_Records provided_:
——

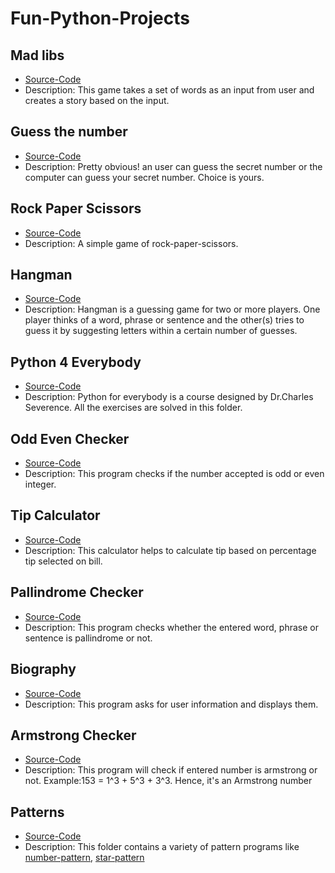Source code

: # Fun-Python-Projects
<!-- New readme coming soon!! -->
## Mad libs  
- [Source-Code](https://github.com/MihirMore/Fun-Python-Projects/tree/main/Madlibs)
- Description: This game takes a set of words as an input from user and creates a story based on the input.

## Guess the number 
- [Source-Code](https://github.com/MihirMore/Fun-Python-Projects/tree/main/Guess_the_number)
- Description: Pretty obvious! an user can guess the secret number or the computer can guess your secret number. Choice is yours.

## Rock Paper Scissors
- [Source-Code](https://github.com/MihirMore/Fun-Python-Projects/tree/main/rock-paper-scissors)
- Description: A simple game of rock-paper-scissors.

## Hangman
- [Source-Code](https://github.com/MihirMore/Fun-Python-Projects/tree/main/Hangman)
- Description: Hangman is a guessing game for two or more players. One player thinks of a word, phrase or sentence and the other(s) tries to guess it by suggesting letters within   a certain number of guesses.

## Python 4 Everybody
- [Source-Code](https://github.com/MihirMore/Fun-Python-Projects/tree/main/Python4everybody)
- Description: Python for everybody is a course designed by Dr.Charles Severence. All the exercises are solved in this folder. 

## Odd Even Checker
- [Source-Code](https://github.com/MihirMore/Fun-Python-Projects/tree/main/Odd-Even)
- Description: This program checks if the number accepted is odd or even integer.

## Tip Calculator
- [Source-Code](https://github.com/MihirMore/Fun-Python-Projects/tree/main/Tip-calculator)
- Description: This calculator helps to calculate tip based on percentage tip selected on bill.

## Pallindrome Checker
- [Source-Code](https://github.com/MihirMore/Fun-Python-Projects/tree/main/Pallindrome)
- Description: This program checks whether the entered word, phrase or sentence is pallindrome or not.

## Biography
- [Source-Code](https://github.com/MihirMore/Fun-Python-Projects/tree/main/Biography)
- Description: This program asks for user information and displays them.

## Armstrong Checker
- [Source-Code](https://github.com/MihirMore/Fun-Python-Projects/tree/main/Armstrong)
- Description: This program will check if entered number is armstrong or not. Example:153 = 1^3 + 5^3 + 3^3. Hence, it's an Armstrong number

## Patterns
- [Source-Code](https://github.com/MihirMore/Fun-Python-Projects/tree/main/Patterns)
- Description: This folder contains a variety of pattern programs like [number-pattern](https://github.com/MihirMore/Fun-Python-Projects/tree/main/Patterns/Number-Pattern), 
               [star-pattern](https://github.com/MihirMore/Fun-Python-Projects/tree/main/Patterns/Star-Pattern) 
              
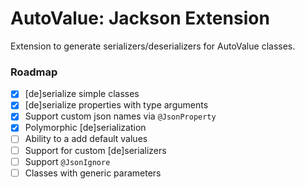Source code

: # AutoValue: Jackson Extension

Extension to generate serializers/deserializers for AutoValue classes.

### Roadmap

* [x] \[de\]serialize simple classes
* [x] \[de\]serialize properties with type arguments
* [x] Support custom json names via `@JsonProperty`
* [x] Polymorphic \[de\]serialization
* [ ] Ability to a add default values
* [ ] Support for custom \[de\]serializers 
* [ ] Support `@JsonIgnore`
* [ ] Classes with generic parameters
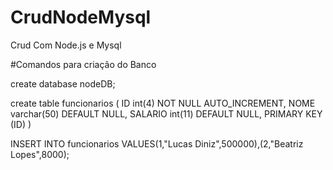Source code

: # CrudNodeMysql

Crud Com Node.js e Mysql

#Comandos para criação do Banco

create database nodeDB;

create table funcionarios (
	ID int(4) NOT NULL AUTO_INCREMENT,
	NOME varchar(50) DEFAULT NULL,
	SALARIO int(11) DEFAULT NULL,
	PRIMARY KEY (ID)
)

INSERT INTO funcionarios VALUES(1,"Lucas Diniz",500000),(2,"Beatriz Lopes",8000);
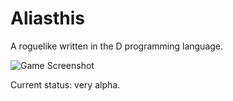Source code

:Aliasthis
=========

A roguelike written in the D programming language.

![Game Screenshot](http://i.imgur.com/JQJ9CYo.jpg)


Current status: very alpha.
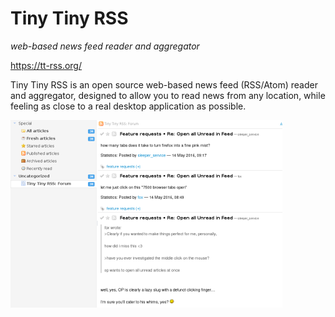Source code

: # Tiny Tiny RSS
_web-based news feed reader and aggregator_

https://tt-rss.org/

Tiny Tiny RSS is an open source web-based news feed (RSS/Atom) reader and aggregator, 
designed to allow you to read news from any location, while feeling as close to a real desktop application as possible.

![](screenshots/0_ttrss_dashboard_small.png)

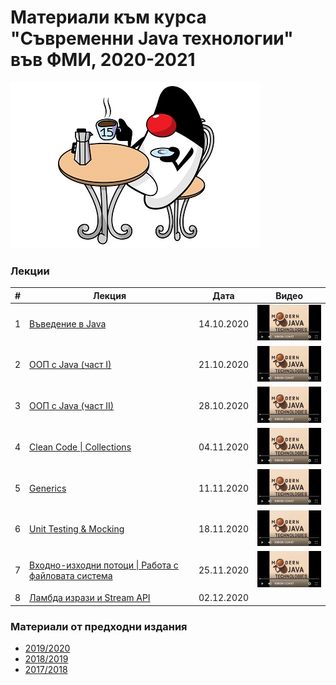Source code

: # Материали към курса "Съвременни Java технологии" във ФМИ, 2020-2021

![Java 15](images/java-15.jpg)

### Лекции

| # | Лекция                                                                                                           | Дата       | Видео |
|---| ---------------------------------------------------------------------------------------------------------------- |:----------:|:------:|
| 1 | [Въведение в Java](https://gitpitch.com/fmi/java-course?p=01-intro-to-java/lecture/#/1)                   | 14.10.2020 | [![Video](images/mjt-on-youtube.png)](https://youtu.be/vz8ex2UNOg4) |
| 2 | [ООП с Java (част I)](https://gitpitch.com/fmi/java-course?p=02-oop-in-java-i/lecture/#/1)                   | 21.10.2020 | [![Video](images/mjt-on-youtube.png)](https://youtu.be/IYEOqrywRfE) |
| 3 | [ООП с Java (част II)](https://gitpitch.com/fmi/java-course?p=03-oop-in-java-ii/lecture/#/1)                   | 28.10.2020 | [![Video](images/mjt-on-youtube.png)](https://youtu.be/NK_jRHQAN60) |
| 4 | [Clean Code \| Collections](https://gitpitch.com/fmi/java-course?p=04-clean-code-collections/lecture/#/1)                   | 04.11.2020 | [![Video](images/mjt-on-youtube.png)](https://youtu.be/8PYs7Xo3kjo) |
| 5 | [Generics](https://gitpitch.com/fmi/java-course?p=05-generics/lecture/#/1)                   | 11.11.2020 | [![Video](images/mjt-on-youtube.png)](https://youtu.be/kW7Q-n3gveM) |
| 6 | [Unit Testing & Mocking](https://gitpitch.com/fmi/java-course?p=06-unit-testing-and-mocking/lecture/#/1)                   | 18.11.2020 | [![Video](images/mjt-on-youtube.png)](https://youtu.be/vYsMcaewIg8) |
| 7 | [Входно-изходни потоци \| Работа с файловата система](https://gitpitch.com/fmi/java-course?p=07-io-streams-and-files/lecture/#/1)                   | 25.11.2020 | [![Video](images/mjt-on-youtube.png)](https://youtu.be/X_YQjlZqJX8) |
| 8 | [Ламбда изрази и Stream API](https://gitpitch.com/fmi/java-course?p=08-lambdas-and-stream-api/lecture/#/1)                   | 02.12.2020 | |

### Материали от предходни издания

- [2019/2020](https://github.com/fmi/java-course/tree/mjt-2019-2020)
- [2018/2019](https://github.com/fmi/java-course/tree/mjt-2018-2019)
- [2017/2018](https://github.com/fmi/java-course/tree/mjt-2017-2018)
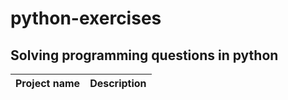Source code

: # python-exercises
## Solving programming questions in python

| Project name | Description |
| ------------ | ----------- |
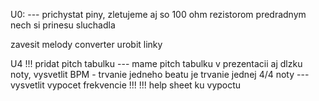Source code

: U0:
 --- prichystat piny, zletujeme aj so 100 ohm rezistorom predradnym
 nech si prinesu sluchadla


zavesit melody converter
urobit linky

U4
  !!! pridat pitch tabulku
  --- mame pitch tabulku v prezentacii aj dlzku noty, vysvetlit BPM - trvanie jedneho beatu je trvanie jednej 4/4 noty 
  --- vysvetlit vypocet frekvencie !!!
  !!! help sheet ku vypoctu
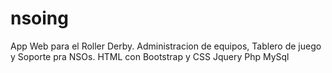 # nsoing
App Web para el Roller Derby. Administracion de equipos, Tablero de juego y Soporte pra NSOs.
HTML con Bootstrap y CSS
Jquery
Php
MySql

——

_Exercise directions_: Everything in the listing above must be retyped exactly, except for the pictures.

_Written answer_:
Source code

: # Fun-Python-Projects
<!-- New readme coming soon!! -->
## Mad libs  
- [Source-Code](https://github.com/MihirMore/Fun-Python-Projects/tree/main/Madlibs)
- Description: This game takes a set of words as an input from user and creates a story based on the input.

## Guess the number 
- [Source-Code](https://github.com/MihirMore/Fun-Python-Projects/tree/main/Guess_the_number)
- Description: Pretty obvious! an user can guess the secret number or the computer can guess your secret number. Choice is yours.

## Rock Paper Scissors
- [Source-Code](https://github.com/MihirMore/Fun-Python-Projects/tree/main/rock-paper-scissors)
- Description: A simple game of rock-paper-scissors.

## Hangman
- [Source-Code](https://github.com/MihirMore/Fun-Python-Projects/tree/main/Hangman)
- Description: Hangman is a guessing game for two or more players. One player thinks of a word, phrase or sentence and the other(s) tries to guess it by suggesting letters within   a certain number of guesses.

## Python 4 Everybody
- [Source-Code](https://github.com/MihirMore/Fun-Python-Projects/tree/main/Python4everybody)
- Description: Python for everybody is a course designed by Dr.Charles Severence. All the exercises are solved in this folder. 

## Odd Even Checker
- [Source-Code](https://github.com/MihirMore/Fun-Python-Projects/tree/main/Odd-Even)
- Description: This program checks if the number accepted is odd or even integer.

## Tip Calculator
- [Source-Code](https://github.com/MihirMore/Fun-Python-Projects/tree/main/Tip-calculator)
- Description: This calculator helps to calculate tip based on percentage tip selected on bill.

## Pallindrome Checker
- [Source-Code](https://github.com/MihirMore/Fun-Python-Projects/tree/main/Pallindrome)
- Description: This program checks whether the entered word, phrase or sentence is pallindrome or not.

## Biography
- [Source-Code](https://github.com/MihirMore/Fun-Python-Projects/tree/main/Biography)
- Description: This program asks for user information and displays them.

## Armstrong Checker
- [Source-Code](https://github.com/MihirMore/Fun-Python-Projects/tree/main/Armstrong)
- Description: This program will check if entered number is armstrong or not. Example:153 = 1^3 + 5^3 + 3^3. Hence, it's an Armstrong number

## Patterns
- [Source-Code](https://github.com/MihirMore/Fun-Python-Projects/tree/main/Patterns)
- Description: This folder contains a variety of pattern programs like [number-pattern](https://github.com/MihirMore/Fun-Python-Projects/tree/main/Patterns/Number-Pattern), 
               [star-pattern](https://github.com/MihirMore/Fun-Python-Projects/tree/main/Patterns/Star-Pattern) 
              
Source code

: # AutoValue: Jackson Extension

Extension to generate serializers/deserializers for AutoValue classes.

### Roadmap

* [x] \[de\]serialize simple classes
* [x] \[de\]serialize properties with type arguments
* [x] Support custom json names via `@JsonProperty`
* [x] Polymorphic \[de\]serialization
* [ ] Ability to a add default values
* [ ] Support for custom \[de\]serializers 
* [ ] Support `@JsonIgnore`
* [ ] Classes with generic parameters
Source code

: # CrudNodeMysql

Crud Com Node.js e Mysql

#Comandos para criação do Banco

create database nodeDB;

create table funcionarios (
	ID int(4) NOT NULL AUTO_INCREMENT,
	NOME varchar(50) DEFAULT NULL,
	SALARIO int(11) DEFAULT NULL,
	PRIMARY KEY (ID)
)

INSERT INTO funcionarios VALUES(1,"Lucas Diniz",500000),(2,"Beatriz Lopes",8000);
Source code

:Aliasthis
=========

A roguelike written in the D programming language.

![Game Screenshot](http://i.imgur.com/JQJ9CYo.jpg)


Current status: very alpha.
Source code

: # Tiny Tiny RSS
_web-based news feed reader and aggregator_

https://tt-rss.org/

Tiny Tiny RSS is an open source web-based news feed (RSS/Atom) reader and aggregator, 
designed to allow you to read news from any location, while feeling as close to a real desktop application as possible.

![](screenshots/0_ttrss_dashboard_small.png)

Source code

: # Материали към курса "Съвременни Java технологии" във ФМИ, 2020-2021

![Java 15](images/java-15.jpg)

### Лекции

| # | Лекция                                                                                                           | Дата       | Видео |
|---| ---------------------------------------------------------------------------------------------------------------- |:----------:|:------:|
| 1 | [Въведение в Java](https://gitpitch.com/fmi/java-course?p=01-intro-to-java/lecture/#/1)                   | 14.10.2020 | [![Video](images/mjt-on-youtube.png)](https://youtu.be/vz8ex2UNOg4) |
| 2 | [ООП с Java (част I)](https://gitpitch.com/fmi/java-course?p=02-oop-in-java-i/lecture/#/1)                   | 21.10.2020 | [![Video](images/mjt-on-youtube.png)](https://youtu.be/IYEOqrywRfE) |
| 3 | [ООП с Java (част II)](https://gitpitch.com/fmi/java-course?p=03-oop-in-java-ii/lecture/#/1)                   | 28.10.2020 | [![Video](images/mjt-on-youtube.png)](https://youtu.be/NK_jRHQAN60) |
| 4 | [Clean Code \| Collections](https://gitpitch.com/fmi/java-course?p=04-clean-code-collections/lecture/#/1)                   | 04.11.2020 | [![Video](images/mjt-on-youtube.png)](https://youtu.be/8PYs7Xo3kjo) |
| 5 | [Generics](https://gitpitch.com/fmi/java-course?p=05-generics/lecture/#/1)                   | 11.11.2020 | [![Video](images/mjt-on-youtube.png)](https://youtu.be/kW7Q-n3gveM) |
| 6 | [Unit Testing & Mocking](https://gitpitch.com/fmi/java-course?p=06-unit-testing-and-mocking/lecture/#/1)                   | 18.11.2020 | [![Video](images/mjt-on-youtube.png)](https://youtu.be/vYsMcaewIg8) |
| 7 | [Входно-изходни потоци \| Работа с файловата система](https://gitpitch.com/fmi/java-course?p=07-io-streams-and-files/lecture/#/1)                   | 25.11.2020 | [![Video](images/mjt-on-youtube.png)](https://youtu.be/X_YQjlZqJX8) |
| 8 | [Ламбда изрази и Stream API](https://gitpitch.com/fmi/java-course?p=08-lambdas-and-stream-api/lecture/#/1)                   | 02.12.2020 | |

### Материали от предходни издания

- [2019/2020](https://github.com/fmi/java-course/tree/mjt-2019-2020)
- [2018/2019](https://github.com/fmi/java-course/tree/mjt-2018-2019)
- [2017/2018](https://github.com/fmi/java-course/tree/mjt-2017-2018)
Source code

: # python-exercises
## Solving programming questions in python

| Project name | Description |
| ------------ | ----------- |
Source code

: U0:
 --- prichystat piny, zletujeme aj so 100 ohm rezistorom predradnym
 nech si prinesu sluchadla


zavesit melody converter
urobit linky

U4
  !!! pridat pitch tabulku
  --- mame pitch tabulku v prezentacii aj dlzku noty, vysvetlit BPM - trvanie jedneho beatu je trvanie jednej 4/4 noty 
  --- vysvetlit vypocet frekvencie !!!
  !!! help sheet ku vypoctu
 # nsoing
App Web para el Roller Derby. Administracion de equipos, Tablero de juego y Soporte pra NSOs.
HTML con Bootstrap y CSS
Jquery
Php
MySql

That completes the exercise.